Interesting. It must be very old because I've never heard of such a form. Up to my understanding, there are 35 forms for the past tense in Arabic, none of them are هفعل. It must have become archaic by the time they started registering the rules of الصرف.



إتحادية قبائل الشاوية said:


> but influenced other Semitic languages and dialects.



Since it doesn't exist in other Classical dialects (that is, dialects that existed with Classical Arabic when it was a spoken language), could it be that it was borrowed from South Arabian Languages, not the other way round? I'm just wondering, I don't know anything about it to make judgements.



إتحادية قبائل الشاوية said:


> as for Moroccan dialect the term هذرف is still used (pronounced هترف) especially in the rural areas.

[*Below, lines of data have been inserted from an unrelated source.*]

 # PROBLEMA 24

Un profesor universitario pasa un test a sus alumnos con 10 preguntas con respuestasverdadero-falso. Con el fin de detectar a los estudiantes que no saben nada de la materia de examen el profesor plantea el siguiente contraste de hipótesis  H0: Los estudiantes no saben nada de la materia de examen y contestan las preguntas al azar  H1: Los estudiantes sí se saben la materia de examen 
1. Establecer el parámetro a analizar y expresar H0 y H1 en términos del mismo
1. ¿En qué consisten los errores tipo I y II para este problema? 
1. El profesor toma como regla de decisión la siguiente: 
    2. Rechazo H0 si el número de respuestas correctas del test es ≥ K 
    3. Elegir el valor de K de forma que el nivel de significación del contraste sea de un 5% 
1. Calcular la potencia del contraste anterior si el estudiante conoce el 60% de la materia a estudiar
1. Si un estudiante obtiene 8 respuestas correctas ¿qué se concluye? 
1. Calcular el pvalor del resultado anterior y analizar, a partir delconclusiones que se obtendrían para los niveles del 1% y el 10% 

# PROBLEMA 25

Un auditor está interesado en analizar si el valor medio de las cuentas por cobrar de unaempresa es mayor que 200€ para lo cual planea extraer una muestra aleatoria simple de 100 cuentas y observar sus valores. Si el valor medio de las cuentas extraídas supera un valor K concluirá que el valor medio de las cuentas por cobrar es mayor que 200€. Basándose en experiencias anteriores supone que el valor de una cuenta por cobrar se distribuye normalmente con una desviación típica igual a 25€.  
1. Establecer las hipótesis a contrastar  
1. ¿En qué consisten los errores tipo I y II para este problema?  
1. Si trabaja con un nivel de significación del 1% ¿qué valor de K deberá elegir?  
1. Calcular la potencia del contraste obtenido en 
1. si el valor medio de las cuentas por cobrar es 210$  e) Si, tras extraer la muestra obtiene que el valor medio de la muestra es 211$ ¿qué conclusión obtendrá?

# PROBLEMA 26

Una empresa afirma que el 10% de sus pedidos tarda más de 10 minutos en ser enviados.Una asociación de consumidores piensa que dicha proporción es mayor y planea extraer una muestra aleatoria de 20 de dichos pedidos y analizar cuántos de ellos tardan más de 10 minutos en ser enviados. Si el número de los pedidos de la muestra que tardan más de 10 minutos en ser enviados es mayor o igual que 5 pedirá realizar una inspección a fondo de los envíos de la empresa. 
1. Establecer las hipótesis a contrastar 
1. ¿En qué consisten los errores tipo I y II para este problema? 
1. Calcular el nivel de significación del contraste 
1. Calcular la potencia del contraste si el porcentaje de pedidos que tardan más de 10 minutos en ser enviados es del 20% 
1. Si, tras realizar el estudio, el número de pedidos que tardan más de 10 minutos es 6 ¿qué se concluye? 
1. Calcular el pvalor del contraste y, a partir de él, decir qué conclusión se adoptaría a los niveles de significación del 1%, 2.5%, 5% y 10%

But the word هذرف (also used in Iraqi Arabic to mean 'talk quickly' or 'talk nonsense') is also from a four letter root. The word itself exists in Classical dictionaries meaning "to move quickly" - as such it is of the form فَعْلَلَ not هَفْعَل.


----------



## I.K.S.

It is a pleasure to allow me to quote from Shawqi Daif's book تاريخ الأدب العربي العصر الجاهلي, section ;لهجات عربية قديمة in hope to answer your questions.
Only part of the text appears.